(Dataset entries)

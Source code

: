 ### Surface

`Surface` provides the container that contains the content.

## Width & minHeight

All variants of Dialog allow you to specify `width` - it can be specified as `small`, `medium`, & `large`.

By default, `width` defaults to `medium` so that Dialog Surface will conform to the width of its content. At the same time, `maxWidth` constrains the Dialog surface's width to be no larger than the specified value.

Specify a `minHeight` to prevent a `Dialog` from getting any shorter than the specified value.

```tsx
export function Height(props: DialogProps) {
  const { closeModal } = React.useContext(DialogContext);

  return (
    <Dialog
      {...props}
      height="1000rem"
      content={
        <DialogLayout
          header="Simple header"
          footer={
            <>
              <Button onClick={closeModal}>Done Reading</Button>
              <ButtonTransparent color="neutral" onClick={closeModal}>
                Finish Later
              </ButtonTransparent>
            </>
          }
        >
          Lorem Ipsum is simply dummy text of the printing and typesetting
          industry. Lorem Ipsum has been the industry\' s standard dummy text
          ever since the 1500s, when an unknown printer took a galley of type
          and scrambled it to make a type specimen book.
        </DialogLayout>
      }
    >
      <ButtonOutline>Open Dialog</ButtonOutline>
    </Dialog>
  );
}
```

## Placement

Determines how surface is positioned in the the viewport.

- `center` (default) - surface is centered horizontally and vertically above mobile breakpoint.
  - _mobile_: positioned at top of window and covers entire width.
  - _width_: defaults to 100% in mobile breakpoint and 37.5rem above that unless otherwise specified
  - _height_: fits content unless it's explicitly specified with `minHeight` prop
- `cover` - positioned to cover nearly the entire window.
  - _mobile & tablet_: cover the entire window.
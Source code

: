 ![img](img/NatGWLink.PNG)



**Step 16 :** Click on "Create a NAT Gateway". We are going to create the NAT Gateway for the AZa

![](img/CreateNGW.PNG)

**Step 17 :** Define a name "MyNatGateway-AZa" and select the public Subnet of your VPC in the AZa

▸ **EXERCISE AIM**: Find the lines above that hold "entire", then copy each of them.

▸ **ANSWER SECTION**:
  - _mobile_: positioned at top of window and covers entire width.
- `cover` - positioned to cover nearly the entire window.
  - _mobile & tablet_: cover the entire window.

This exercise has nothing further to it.